The ancient city of Stagira is one of the most important historic destinations in the Halkidiki area, and anyone visiting this wonderful part of the world should make sure they see it.

This is the birthplace of Aristotle and today the old city is home to a statue of the philosopher, who developed a theory of the soul, amongst other metaphysical ideas.

Founded in 655 BC, the city was destroyed by Philip II of Macedon in 348 BC, although he later returned to rebuild Stagira in exchange for Aristotle agreeing to teach his son, Alexander.

A tour of Stagira lasts for between two and three hours and those who want to learn more about the site should also head to the archaeological museum of Polygyros, which hosts a wide range of exhibits from excavations of Stagira.

Beach umbrellas on beach, Halkidiki


All that exploring means travellers staying in hotels in Halkidiki have earned some time to relax on one of the area’s many fantastic beaches.

Perhaps the best of the lot is Tristinika beach, which can be found behind Porto Carras and boasts crystal clear waters. Karvourotripes beach is another of the most beautiful sandy shores in the area, while Sykia is also home to one of the best beaches in Halkidiki.

This part of the world is full of amazing sandy stretches, many of which are often almost deserted, so travellers on Halkidiki holidays should take time to explore the area and find their favourite.

Thessaloniki viewed from the old city wall, Halkidiki


Thessaloniki is the gateway to Halkidiki for a lot of travellers and the city itself is well worth spending some time in.

Just an hour’s drive away from Halkidiki hotels, the city is Greece’s second largest. It has a vibrant culture and atmosphere that makes it a joy to spend time in, and it hosts various Roman and Byzantine monuments along with a fantastic selection of bars, cafes and restaurants.
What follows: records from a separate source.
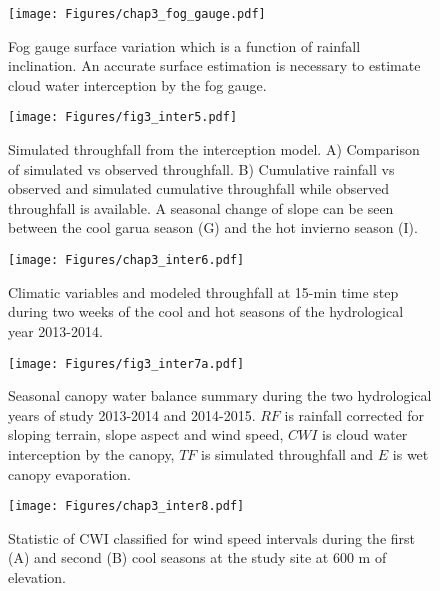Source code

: \documentclass[a4paper,12pt]{article}
\begin{document}
\begin{figure}[H] \centering
  \texttt{[image: Figures/chap3\_fog\_gauge.pdf]}
  \caption[Fog gauge surface variation as a function of rainfall inclination]{Fog gauge surface variation which is a function of rainfall inclination. An accurate surface estimation is necessary to estimate cloud water interception by the fog gauge.} \label{fig3:fog_gauge} 
\end{figure}

\begin{figure}[H] \centering
  \texttt{[image: Figures/fig3\_inter5.pdf]}
  \caption[Simulated throughfall from the interception model]{Simulated throughfall from the interception model. A) Comparison of simulated vs observed throughfall. B) Cumulative rainfall vs observed and simulated cumulative throughfall while observed throughfall is available. A seasonal change of slope can be seen between the cool garua season (G) and the hot invierno season (I).} \label{fig:fog_res1} 
\end{figure}

\begin{figure}[H] \centering
  \texttt{[image: Figures/chap3\_inter6.pdf]}
  \caption[Climatic variables and modeled throughfall]{Climatic variables and modeled throughfall at 15-min time step during two weeks of the cool and hot seasons of the hydrological year 2013-2014.} \label{fig:fog_res2} 
\end{figure}

\begin{figure}[H] \centering
  \texttt{[image: Figures/fig3\_inter7a.pdf]}
  \caption[Seasonal canopy water balance summary during the two hydrological years of study]{Seasonal canopy water balance summary during the two hydrological years of study 2013-2014 and 2014-2015. $RF$ is rainfall corrected for sloping terrain, slope aspect and wind speed, $CWI$ is cloud water interception by the canopy, $TF$ is simulated throughfall and $E$ is wet canopy evaporation.} \label{fig:fog_res3} 
\end{figure}

\begin{figure}[H] \centering
  \texttt{[image: Figures/chap3\_inter8.pdf]}
  \caption[Statistic of CWI classified for wind speed intervals ]{Statistic of CWI classified for wind speed intervals during the first (A) and second (B) cool seasons at the study site at 600 m of elevation.} \label{fig:fog_res4} 
\end{figure}
\end{document}
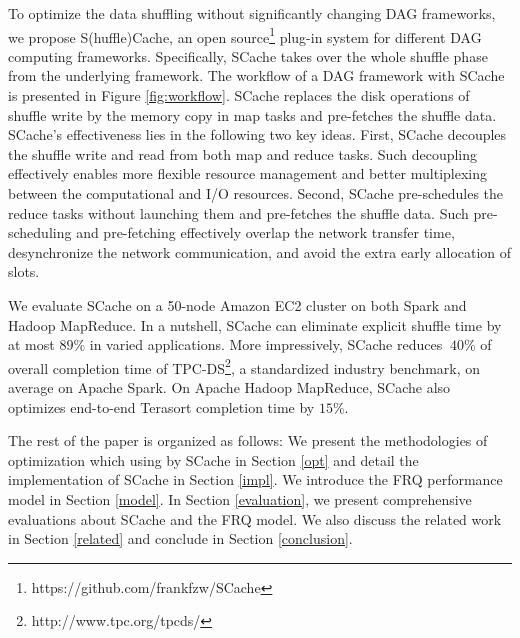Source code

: {\color{black}
To optimize the data shuffling without significantly changing DAG frameworks, we propose S(huffle)Cache, an open source\footnote{https://github.com/frankfzw/SCache} plug-in system for different DAG computing frameworks.
Specifically, SCache takes over the whole shuffle phase from the underlying framework.
The workflow of a DAG framework with SCache is presented in Figure \ref{fig:workflow}. 
SCache replaces the disk operations of shuffle write by the memory copy in map tasks and pre-fetches the shuffle data.
SCache's effectiveness lies in the following two key ideas.
First, SCache decouples the shuffle write and read from both map and reduce tasks.
Such decoupling effectively enables more flexible resource management and better multiplexing between the computational and I/O resources.
Second, SCache pre-schedules the reduce tasks without launching them and pre-fetches the shuffle data. 
Such pre-scheduling and pre-fetching effectively overlap the network transfer time, desynchronize the network communication, 
and avoid the extra early allocation of slots.

We evaluate SCache on a 50-node Amazon EC2 cluster on both Spark and Hadoop MapReduce.
In a nutshell, SCache can eliminate explicit shuffle time by at most $89\%$ in varied applications. More impressively, SCache reduces $~40\%$ of overall completion time of TPC-DS\footnote{http://www.tpc.org/tpcds/}, a standardized industry benchmark, on average on Apache Spark. On Apache Hadoop MapReduce, SCache also optimizes end-to-end Terasort completion time by $15\%$.


The rest of the paper is organized as follows:
{\color{black}
We present the methodologies of optimization which using by SCache in Section \ref{opt} and detail the implementation of SCache in Section \ref{impl}.
We introduce the FRQ performance model in Section \ref{model}.
In Section \ref{evaluation}, we present comprehensive evaluations about SCache and the FRQ model.
We also discuss the related work in Section \ref{related} and conclude in Section \ref{conclusion}.
}
}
Architecture fans will find plenty to love in Thessaloniki too, as the city hosts some of the most notable buildings in the whole of Europe. Plus, as northern Greece’s cultural and entertainment capital, Thessaloniki is famous both for its major shopping streets, as well as its nightlife.

The Museum of Byzantine Culture and the Archaeological Museum of Thessaloniki are perhaps the best museums in the city and are a great way to spend a day out, and the Prehistoric Antiquities Museum of Thessaloniki is also worth visiting.

Ancient olive oil production machinery


The ancient city of Olynthus is another of Greece’s top historical gems, located under half an hour’s drive away from Halkidiki. The city is named after its mythical founder, who according to legend was the son of Hercules.

Olynthus was established in 7th century BC, but the city was ruined by war and abandoned by 318 BC but, today, many artefacts from the ancient city are on display at the Archaeological Museum of Olynthos.

The whole archaeological site of the ancient city is open to public tours in daylight hours and is a fantastic day trip for anyone who is interested in history.